Most real shooting happen at every closer range too as in 5 feet or so. But after we run them through the point shooting drill sequences everyone can draw and fire in low light and not use the sights or pause even an instant to do so and still hit center of mass on a moving attacker with the handgun out to 25 feet or so. And I mean everyone.

This is partly through using the ‘tunnel vision’ affect that the adrenal rush of the scenario elicits too.


Now does aimed fire have a place? Yes, of course it does and that place is precisely when you are able to use it too. And that is when you are not under the direct threat of death yourself but you must kill someone who is threatening to or actually killing others.

Now since you have an obligation to not hit bystanders so you have an obligation to aim your shoots too. We do ‘hostage’ and ‘mad gunman in a public place’ scenarios too.

In the hostage scenario, such as the home invader has a knife or gun to your wife’s throat demanding you drop you weapon, people can often aim their shots since they are not under the threat.
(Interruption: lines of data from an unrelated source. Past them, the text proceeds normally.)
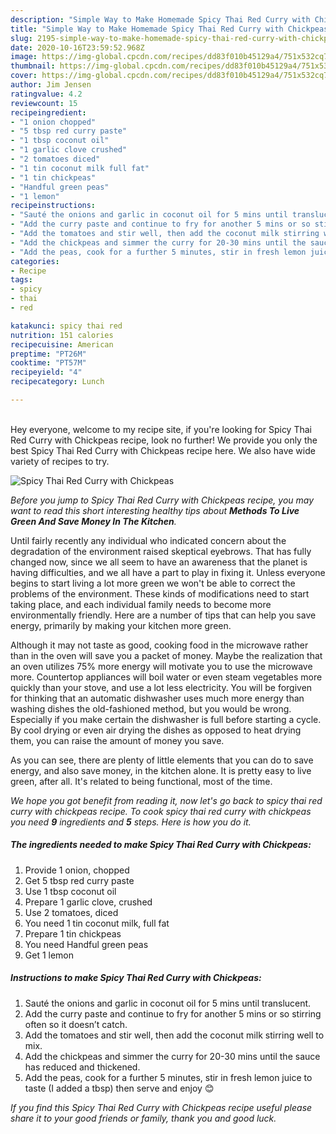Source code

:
 ```yaml
---
description: "Simple Way to Make Homemade Spicy Thai Red Curry with Chickpeas"
title: "Simple Way to Make Homemade Spicy Thai Red Curry with Chickpeas"
slug: 2195-simple-way-to-make-homemade-spicy-thai-red-curry-with-chickpeas
date: 2020-10-16T23:59:52.968Z
image: https://img-global.cpcdn.com/recipes/dd83f010b45129a4/751x532cq70/spicy-thai-red-curry-with-chickpeas-recipe-main-photo.jpg
thumbnail: https://img-global.cpcdn.com/recipes/dd83f010b45129a4/751x532cq70/spicy-thai-red-curry-with-chickpeas-recipe-main-photo.jpg
cover: https://img-global.cpcdn.com/recipes/dd83f010b45129a4/751x532cq70/spicy-thai-red-curry-with-chickpeas-recipe-main-photo.jpg
author: Jim Jensen
ratingvalue: 4.2
reviewcount: 15
recipeingredient:
- "1 onion chopped"
- "5 tbsp red curry paste"
- "1 tbsp coconut oil"
- "1 garlic clove crushed"
- "2 tomatoes diced"
- "1 tin coconut milk full fat"
- "1 tin chickpeas"
- "Handful green peas"
- "1 lemon"
recipeinstructions:
- "Sauté the onions and garlic in coconut oil for 5 mins until translucent."
- "Add the curry paste and continue to fry for another 5 mins or so stirring often so it doesn’t catch."
- "Add the tomatoes and stir well, then add the coconut milk stirring well to mix."
- "Add the chickpeas and simmer the curry for 20-30 mins until the sauce has reduced and thickened."
- "Add the peas, cook for a further 5 minutes, stir in fresh lemon juice to taste (I added a tbsp) then serve and enjoy 😊"
categories:
- Recipe
tags:
- spicy
- thai
- red

katakunci: spicy thai red 
nutrition: 151 calories
recipecuisine: American
preptime: "PT26M"
cooktime: "PT57M"
recipeyield: "4"
recipecategory: Lunch

---
```

<br>
Hey everyone, welcome to my recipe site, if you're looking for Spicy Thai Red Curry with Chickpeas recipe, look no further! We provide you only the best Spicy Thai Red Curry with Chickpeas recipe here. We also have wide variety of recipes to try.
<br>


![Spicy Thai Red Curry with Chickpeas](https://img-global.cpcdn.com/recipes/dd83f010b45129a4/751x532cq70/spicy-thai-red-curry-with-chickpeas-recipe-main-photo.jpg)

<i>Before you jump to Spicy Thai Red Curry with Chickpeas recipe, you may want to read this short interesting healthy tips about 
<strong>Methods To Live Green And Save Money In The Kitchen</strong>.</i>
</br>

Until fairly recently any individual who indicated concern about the degradation of the environment raised skeptical eyebrows. That has fully changed now, since we all seem to have an awareness that the planet is having difficulties, and we all have a part to play in fixing it. Unless everyone begins to start living a lot more green we won't be able to correct the problems of the environment. These kinds of modifications need to start taking place, and each individual family needs to become more environmentally friendly. Here are a number of tips that can help you save energy, primarily by making your kitchen more green.

Although it may not taste as good, cooking food in the microwave rather than in the oven will save you a packet of money. Maybe the realization that an oven utilizes 75% more energy will motivate you to use the microwave more. Countertop appliances will boil water or even steam vegetables more quickly than your stove, and use a lot less electricity. You will be forgiven for thinking that an automatic dishwasher uses much more energy than washing dishes the old-fashioned method, but you would be wrong. Especially if you make certain the dishwasher is full before starting a cycle. By cool drying or even air drying the dishes as opposed to heat drying them, you can raise the amount of money you save.

As you can see, there are plenty of little elements that you can do to save energy, and also save money, in the kitchen alone. It is pretty easy to live green, after all. It's related to being functional, most of the time.


<i>We hope you got benefit from reading it, now let's go back to spicy thai red curry with chickpeas recipe. To cook spicy thai red curry with chickpeas you need <strong>9</strong> ingredients and <strong>5</strong> steps. Here is how you do it.
</i>

##### The ingredients needed to make Spicy Thai Red Curry with Chickpeas:

1. Provide 1 onion, chopped
1. Get 5 tbsp red curry paste
1. Use 1 tbsp coconut oil
1. Prepare 1 garlic clove, crushed
1. Use 2 tomatoes, diced
1. You need 1 tin coconut milk, full fat
1. Prepare 1 tin chickpeas
1. You need Handful green peas
1. Get 1 lemon


##### Instructions to make Spicy Thai Red Curry with Chickpeas:

1. Sauté the onions and garlic in coconut oil for 5 mins until translucent.
1. Add the curry paste and continue to fry for another 5 mins or so stirring often so it doesn’t catch.
1. Add the tomatoes and stir well, then add the coconut milk stirring well to mix.
1. Add the chickpeas and simmer the curry for 20-30 mins until the sauce has reduced and thickened.
1. Add the peas, cook for a further 5 minutes, stir in fresh lemon juice to taste (I added a tbsp) then serve and enjoy 😊


<i>If you find this Spicy Thai Red Curry with Chickpeas recipe useful please share it to your good friends or family, thank you and good luck.</i>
We work through an ‘opening negotiation’ moment and ‘plea’ to engage the higher brain centers of the hostage takers and simultaneously we move to shoot him in the head with aimed fire.

When the ‘Madman Gunman’ suddenly appears shooting all the students at random who maybe sitting in chairs for example, then the video shows pretty much that if the ‘madman’ is not shooting directly at the student who draws and kills him, then aimed fire is used or partially used. But if the ‘Mad Gunman’ is shooting at the student too or about to shoot him then ‘point shooting’ is all we see from the student.